One reason Verve’s base-editing technique is moving fast is that the technology is substantially similar to mRNA vaccines for covid-19. Just like the vaccines, the treatment consists of genetic instructions wrapped in a nanoparticle, which ferries everything into a cell.
While the vaccine instructs cells to make a component of the SARS-CoV-2 virus, the particles in Verve’s treatment carry RNA directions for a cell to assemble and aim a base-editing protein, which then modifies that cell’s copy of PCSK9, introducing the tiny mistake.
In experiments on monkeys, Verve found that the treatment lowered bad cholesterol by 60%. The effect has lasted more than a year in the animals and could well be permanent.
The human experiment could entail some risk. Nanoparticles are somewhat toxic, and there have been reports of side effects, like muscle pain, in people taking other drugs to lower PCSK9. And whereas treatment with ordinary drugs can be discontinued if problems come up, there’s as yet no plan to undo gene editing once it’s performed.
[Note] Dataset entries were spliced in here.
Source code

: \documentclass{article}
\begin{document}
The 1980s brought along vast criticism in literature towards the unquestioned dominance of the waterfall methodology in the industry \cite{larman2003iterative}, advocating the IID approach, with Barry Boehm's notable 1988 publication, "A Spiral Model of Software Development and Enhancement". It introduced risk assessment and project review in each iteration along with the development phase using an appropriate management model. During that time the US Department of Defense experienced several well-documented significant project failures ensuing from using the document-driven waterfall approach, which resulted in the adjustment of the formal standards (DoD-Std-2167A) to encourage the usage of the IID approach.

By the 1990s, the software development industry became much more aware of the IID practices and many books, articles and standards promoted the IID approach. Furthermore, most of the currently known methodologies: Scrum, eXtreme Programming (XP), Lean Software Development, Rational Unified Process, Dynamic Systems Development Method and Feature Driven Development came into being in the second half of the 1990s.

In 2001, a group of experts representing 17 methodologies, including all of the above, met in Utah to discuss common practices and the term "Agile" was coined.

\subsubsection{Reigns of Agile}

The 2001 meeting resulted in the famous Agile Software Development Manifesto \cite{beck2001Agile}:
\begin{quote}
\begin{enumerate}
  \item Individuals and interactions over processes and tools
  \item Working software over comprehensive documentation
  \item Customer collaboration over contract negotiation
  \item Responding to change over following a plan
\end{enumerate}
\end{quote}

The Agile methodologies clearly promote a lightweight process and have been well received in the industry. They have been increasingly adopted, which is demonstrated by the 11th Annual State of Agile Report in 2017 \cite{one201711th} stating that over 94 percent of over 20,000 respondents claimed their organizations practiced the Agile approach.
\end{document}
So far, the few gene therapies on the market all cost hundreds of thousands of dollars—even as much as $2 million. But Verve’s should be much cheaper, especially if used widely. One reason is that whereas other gene therapies use specially prepared viruses to carry genes, nanoparticles are made in a chemical process that’s more practical to scale up.
“The pandemic and the emergent need for vaccines [created] large-scale manufacturing capacity,” says Kiran Musunuru, a gene-editing expert at the University of Pennsylvania who cofounded Verve. That capacity “can be easily repurposed for genetic therapy,” he says, and “of course, abundant capacity means reduced prices.”
Musunuru says people are even thinking about “booster shots” in case the first round of gene editing isn’t complete, or in order to knock out other cholesterol genes and deepen the effect on LDL.
It’s a stroke of luck for Verve’s founders that the main cause of death in the world is also the first common problem that gene editing can address. Kathiresan, who takes a statin to keep his LDL low, says he thinks gene editing for cholesterol has the potential to be a life-extension treatment.
“The number one cause of mortality in the world is heart attack,” he says. “If you are going to give a medicine that makes you avoid a heart attack, people are going to live longer.”